Following are a set of preliminary assumptions pointing toward a consistent, albeit somewhat incomplete, model for subglacial bedrock disruption by frost wedging:
1) The energy source for the process includes two aspects. Firstly, energy is needed to establish a non-equilibrium (subject to a pressure gradient or concentration gradient) population of mobile (non-crystallized) water molecules in frozen bedrock. This energy source could be hydraulic (up-slope glacial ice) or it could be elastic energy stemming from the unloading of bedrock previously loaded by thick glacial ice that thins as deglaciation proceeds and it could include thermal energy remaining from a previous period when the bedrock was warmer. Secondly, energy is needed to drive the mechanical process (do work) associated with fracturing and shifting bedrock. Based on observations and analysis of disrupted bedrock features, it appears increasingly likely that thermal energy , as opposed to hydraulic energy, can directly account for the work done in shifting bedrock in most situations. The problem with using a hydraulic-energy model stems from the need to transport hydraulic energy over substantial distances through frozen bedrock. Thermal energy, transported through permeable bedrock via advection, can be converted to mechanical energy by ice segregation at the site of bedrock disruption. The theoretical need to conduct hydraulic energy (pressurized, free-flowing liquid water) through bedrock chilled to subfreezing temperatures is thereby eliminated, as is the need to keep this water from leaking and transferring excessive amounts of heat.
2) The transfer of pressure (or energy) through bedrock can be achieved by converting upstream pressure (energy) to chemical energy, moving the chemical energy through bedrock via molecular diffusion or flow (an advective process) and then reclaiming part of the initial energy as work through the heat-to-mechanical energy conversion process intrinsic to frost wedging by ice segregation. The description "chemical energy" used here refers to the increased potential energy of confined water molecules interacting with pore surfaces in bedrock relative to the lower energy of water molecules incorporated into a macroscopic ice crystal. It is assumed in the present analysis that this "chemical energy" matches the energy differential between water molecules in the liquid state (water) versus the energy of water molecules in the crystalline state (ice). This assumption is only an approximation.
3) The heat removal necessitated by extracting mechanical energy from ice crystallization across a temperature gradient (ice segregation) can be achieved entirely by conduction through overlying glacial ice, even when this ice is 200 meters thick (see diagram below). The key parameter needed to rationalize this assertion is the time taken to form a subglacial disrupted bedrock feature. This time is measured in centuries, not years.

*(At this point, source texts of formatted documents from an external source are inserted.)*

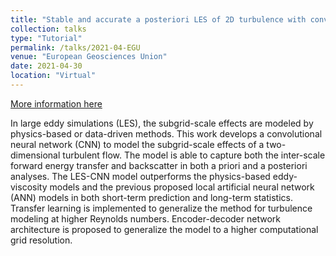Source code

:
 ```yaml
---
title: "Stable and accurate a posteriori LES of 2D turbulence with convolutional neural networks: Backscatter analysis and generalization via transfer learning"
collection: talks
type: "Tutorial"
permalink: /talks/2021-04-EGU
venue: "European Geosciences Union"
date: 2021-04-30
location: "Virtual"
---
```


[More information here](https://meetingorganizer.copernicus.org/EGU21/EGU21-402.html)

In large eddy simulations (LES), the subgrid-scale effects are modeled by physics-based or data-driven methods. This work develops a convolutional neural network (CNN) to model the subgrid-scale effects of a two-dimensional turbulent flow. The model is able to capture both the inter-scale forward energy transfer and backscatter in both a priori and a posteriori analyses. The LES-CNN model outperforms the physics-based eddy-viscosity models and the previous proposed local artificial neural network (ANN) models in both short-term prediction and long-term statistics. Transfer learning is implemented to generalize the method for turbulence modeling at higher Reynolds numbers. Encoder-decoder network architecture is proposed to generalize the model to a higher computational grid resolution.
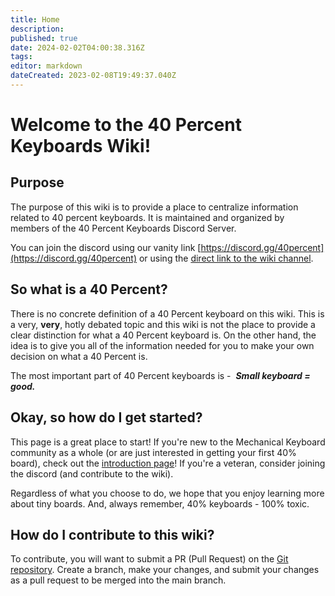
 ```yaml
---
title: Home
description: 
published: true
date: 2024-02-02T04:00:38.316Z
tags: 
editor: markdown
dateCreated: 2023-02-08T19:49:37.040Z
---
```


# Welcome to the 40 Percent Keyboards Wiki!

## Purpose

The purpose of this wiki is to provide a place to centralize information related to 40 percent keyboards. It is maintained and organized by members of the 40 Percent Keyboards Discord Server.

You can join the discord using our vanity link [https://discord.gg/40percent](https://discord.gg/40percent) or using the [direct link to the wiki channel](https://discord.gg/YwBWB9GEMp).

## So what is a 40 Percent?

There is no concrete definition of a 40 Percent keyboard on this wiki. This is a very, **very**, hotly debated topic and this wiki is not the place to provide a clear distinction for what a 40 Percent keyboard is. On the other hand, the idea is to give you all of the information needed for you to make your own decision on what a 40 Percent is.

The most important part of 40 Percent keyboards is -  _**Small keyboard = good.**_

## Okay, so how do I get started?

This page is a great place to start! If you're new to the Mechanical Keyboard community as a whole (or are just interested in getting your first 40% board), check out the [introduction page](/Guides/Introduction)! If you're a veteran, consider joining the discord (and contribute to the wiki).

Regardless of what you choose to do, we hope that you enjoy learning more about tiny boards. And, always remember, 40% keyboards - 100% toxic.

## How do I contribute to this wiki?

To contribute, you will want to submit a PR (Pull Request) on the [Git repository](https://github.com/40-percent/40percent-wiki). Create a branch, make your changes, and submit your changes as a pull request to be merged into the main branch.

The overall model includes the following additional assumptions and conclusions:
Primary assumption: The bedrock hosting the large subglacial frost-heave features seen on the Avalon Peninsula is permeable to water at temperatures substantially below the freezing point.
It is assumed that the rock is initially saturated with water from tens of thousands of years of preceding pressurization under warm-based glaciers. After warm-based glaciation shifts to cold-based glaciation, water molecules in the now-frozen subglacial bedrock remain mobile via disruptive molecular interactions with rock molecules (Gibbs-Thomson effect). There are two principal sources of water molecules potentially migrating through bedrock under a pressure/concentration gradient toward the subglacial ice/bedrock interface. 1) Water was present in the rock initially. This water, a remnant of preceding thick, temperate glaciation, has positive pressure relative to the declining basal pressure of a thinning overlying cold-based glacier. As deglaciation progresses under cold, dry climate conditions, this water continues to migrate toward regions of lower pressure. 2) In a polythermal glaciation model, water enters unfrozen bedrock beneath thick temperate ice, then migrates through permeable bedrock into a zone where bedrock is frozen but where subglacial pressure is lower because overlying ice is thinner.
Some field observations on the Isthmus of Avalon warrant consideration of a third process whereby pressurized cold ice directly contacting frozen bedrock enters the bedrock in a situation resembling ice segregation running in reverse. In this case, the entry of surface molecules from the ice into the rock could be considered to be pressure melting, although the "melting" comprises the shifting of water molecules from the partially disrupted environment of a crystal surface into the more disruptive environment of bedrock pore space. It is unclear if this kind of process would proceed at a significant rate when the temperature at the ice-rock contact is much below the ice/water pressure melting point. The process would be aided by the high pressure/concentration gradients associated with transport of the resultant pore water to a site of nearby regular ice segregation. In this situation, pressurized cold ice enters frozen, permeable bedrock and re-emerges a short distance later upon contact with a mass of segregated cold ice at lower pressure. This would comprise a slow-motion low-temperature version of the regelation plucking process common in warm-based glaciation.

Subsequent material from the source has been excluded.